Ryan Cheney, left, and Max Hodge
Raaka was founded by Ryan Cheney, who fell in love with chocolate during a yoga retreat, when he saw a presentation about aphrodisiac raw chocolates. Back in the States, he sampled his way through the raw chocolates he found in vegan shops, but found them lacking -- these crumbly specimens were not the complex treats he'd had abroad -- and he thought he could do better. He began experimenting in his own home, first using easy techniques that yielded mediocre results, and then grinding his own cacao beans -- no easy feat in a New York City apartment -- because it significantly enhanced the quality of the final product. He eventually brought on chocolate-maker Nate Hodge to help suss out the recipe, and the pair experimented relentlessly, converting Hodge's Bushwick bedroom into a space to make chocolate.
Cheney and Hodge make bean-to-bar chocolate, which means they skip roasting the beans, a step that often comes after the cacao is picked and left to ferment. As with coffee, roasting lends its own flavor to chocolate, and the darker the roast, the less you can taste of a bean's nuances. Without roasting, picking a solid supplier becomes infinitely more important, because suppliers handle fermentation, too -- and that's where all the flavor of an unroasted bean comes from. Hodge says the future of chocolate is likely headed toward having control over this part of the process, but for now, makers trust their farms.
And consistency in flavor profile is not the only reason big producers like to roast -- cacao beans have to be winnowed (or shelled from their pods) before they're ground; roasting first makes that easier, because the heat puffs the shell off.
Once the beans are winnowed, they go into special grinders; cocoa is tough, so it takes three days of constant grinding to get them smooth enough to pour into bars. Raaka adds minimal additional ingredients to that grind, though -- just some turbinado sugar and, perhaps, some coconut milk, if it's producing its version of milk chocolate (Raaka bars are vegan). And the mixture smooths out because of chocolate's fat content -- that's just cocoa butter lending moisture.

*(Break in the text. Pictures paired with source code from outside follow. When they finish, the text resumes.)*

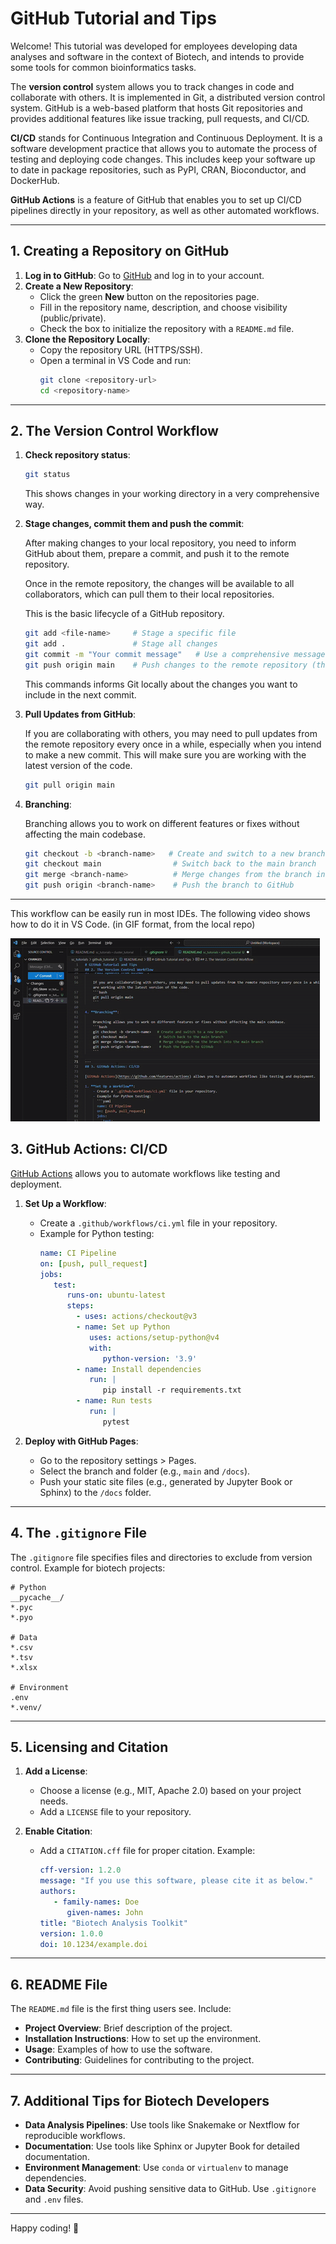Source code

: # GitHub Tutorial and Tips

Welcome! This tutorial was developed for employees developing data analyses and software in the context of Biotech, and intends to provide some tools for common bioinformatics tasks.

The **version control** system allows you to track changes in code and collaborate with others. It is implemented in Git, a distributed version control system. GitHub is a web-based platform that hosts Git repositories and provides additional features like issue tracking, pull requests, and CI/CD.

**CI/CD** stands for Continuous Integration and Continuous Deployment. It is a software development practice that allows you to automate the process of testing and deploying code changes. This includes keep your software up to date in package repositories, such as PyPI, CRAN, Bioconductor, and DockerHub.

**GitHub Actions** is a feature of GitHub that enables you to set up CI/CD pipelines directly in your repository, as well as other automated workflows. 

---

## 1. Creating a Repository on GitHub  

1. **Log in to GitHub**: Go to [GitHub](https://github.com) and log in to your account.  
2. **Create a New Repository**:  
    - Click the green **New** button on the repositories page.  
    - Fill in the repository name, description, and choose visibility (public/private).  
    - Check the box to initialize the repository with a `README.md` file.  
3. **Clone the Repository Locally**:  
    - Copy the repository URL (HTTPS/SSH).  
    - Open a terminal in VS Code and run:  
      ```bash
      git clone <repository-url>
      cd <repository-name>
      ```  

---

## 2. The Version Control Workflow


1. **Check repository status**:  
    ```bash
    git status
    ```  
    This shows changes in your working directory in a very comprehensive way.

2. **Stage changes, commit them and push the commit**:

    After making changes to your local repository, you need to inform GitHub about them, prepare a commit, and push it to the remote repository. 
    
    Once in the remote repository, the changes will be available to all collaborators, which can pull them to their local repositories. 
    
    This is the basic lifecycle of a GitHub repository.
    ```bash
    git add <file-name>     # Stage a specific file
    git add .               # Stage all changes
    git commit -m "Your commit message"   # Use a comprehensive message, might be helpful for future reference!
    git push origin main    # Push changes to the remote repository (the one hosted at GitHub)
    ```
    This commands informs Git locally about the changes you want to include in the next commit.

3. **Pull Updates from GitHub**:

    If you are collaborating with others, you may need to pull updates from the remote repository every once in a while, especially when you intend to make a new commit. This will make sure you are working with the latest version of the code.  
    ```bash
    git pull origin main
    ```

4. **Branching**:

    Branching allows you to work on different features or fixes without affecting the main codebase.  
    ```bash
    git checkout -b <branch-name>   # Create and switch to a new branch
    git checkout main                # Switch back to the main branch
    git merge <branch-name>          # Merge changes from the branch into the main branch
    git push origin <branch-name>    # Push the branch to GitHub
    ```

---

This workflow can be easily run in most IDEs. The following video shows how to do it in VS Code. (in GIF format, from the local repo)

![GitHub Workflow in VS Code](./resources/version_control.gif)

## 3. GitHub Actions: CI/CD  

[GitHub Actions](https://github.com/features/actions) allows you to automate workflows like testing and deployment.

1. **Set Up a Workflow**:  
    - Create a `.github/workflows/ci.yml` file in your repository.  
    - Example for Python testing:  
      ```yaml
      name: CI Pipeline
      on: [push, pull_request]
      jobs:
         test:
            runs-on: ubuntu-latest
            steps:
              - uses: actions/checkout@v3
              - name: Set up Python
                 uses: actions/setup-python@v4
                 with:
                    python-version: '3.9'
              - name: Install dependencies
                 run: |
                    pip install -r requirements.txt
              - name: Run tests
                 run: |
                    pytest
      ```  

2. **Deploy with GitHub Pages**:  
    - Go to the repository settings > Pages.  
    - Select the branch and folder (e.g., `main` and `/docs`).  
    - Push your static site files (e.g., generated by Jupyter Book or Sphinx) to the `/docs` folder.  

---

## 4. The `.gitignore` File  

The `.gitignore` file specifies files and directories to exclude from version control. Example for biotech projects:  
```
# Python
__pycache__/
*.pyc
*.pyo

# Data
*.csv
*.tsv
*.xlsx

# Environment
.env
*.venv/
```  

---

## 5. Licensing and Citation  

1. **Add a License**:  
    - Choose a license (e.g., MIT, Apache 2.0) based on your project needs.  
    - Add a `LICENSE` file to your repository.  

2. **Enable Citation**:  
    - Add a `CITATION.cff` file for proper citation. Example:  
      ```yaml
      cff-version: 1.2.0
      message: "If you use this software, please cite it as below."
      authors:
         - family-names: Doe
            given-names: John
      title: "Biotech Analysis Toolkit"
      version: 1.0.0
      doi: 10.1234/example.doi
      ```  

---

## 6. README File  

The `README.md` file is the first thing users see. Include:  
- **Project Overview**: Brief description of the project.  
- **Installation Instructions**: How to set up the environment.  
- **Usage**: Examples of how to use the software.  
- **Contributing**: Guidelines for contributing to the project.  

---

## 7. Additional Tips for Biotech Developers  

- **Data Analysis Pipelines**: Use tools like Snakemake or Nextflow for reproducible workflows.  
- **Documentation**: Use tools like Sphinx or Jupyter Book for detailed documentation.  
- **Environment Management**: Use `conda` or `virtualenv` to manage dependencies.  
- **Data Security**: Avoid pushing sensitive data to GitHub. Use `.gitignore` and `.env` files.  

---

Happy coding! 🚀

The chocolate is then poured into molds, accoutered, and quickly set before it's wrapped.
It's a fairly straightforward process, but Cheney and Hodge also experiment with a number of natural ways to flavor their bars, the most unique of which is pouring beans into a bourbon barrel before grinding so that they take on some of the flavors of whiskey. Hodge got the idea when he realized beans were picking up some unsavory scents in his apartment that were coming across in the flavor profile of the final product.
The guys often release their experimental bars as part of their subscription service (wherein subscribers get three bars of chocolate per month), and particularly popular flavors may eventually make it onto store shelves.
Your tour at Raaka will include a rundown of this process, full of visual aids and tastings. But you'll also get a wealth of insight into the chocolate industry at large, including a discussion of cocoa farming practices, information on the delicious cocoa pulp that surrounds the pods, and helpful hints for making chocolate at home.
And if you'd like to learn to do the latter, you can sign up for one of Raaka's three-hour classes, where you'll make your own bars, from grind to set, under Hodge's watchful eye.
Tours are $10, and classes are $55. You can book your trip to Raaka on the chocolate-maker's website.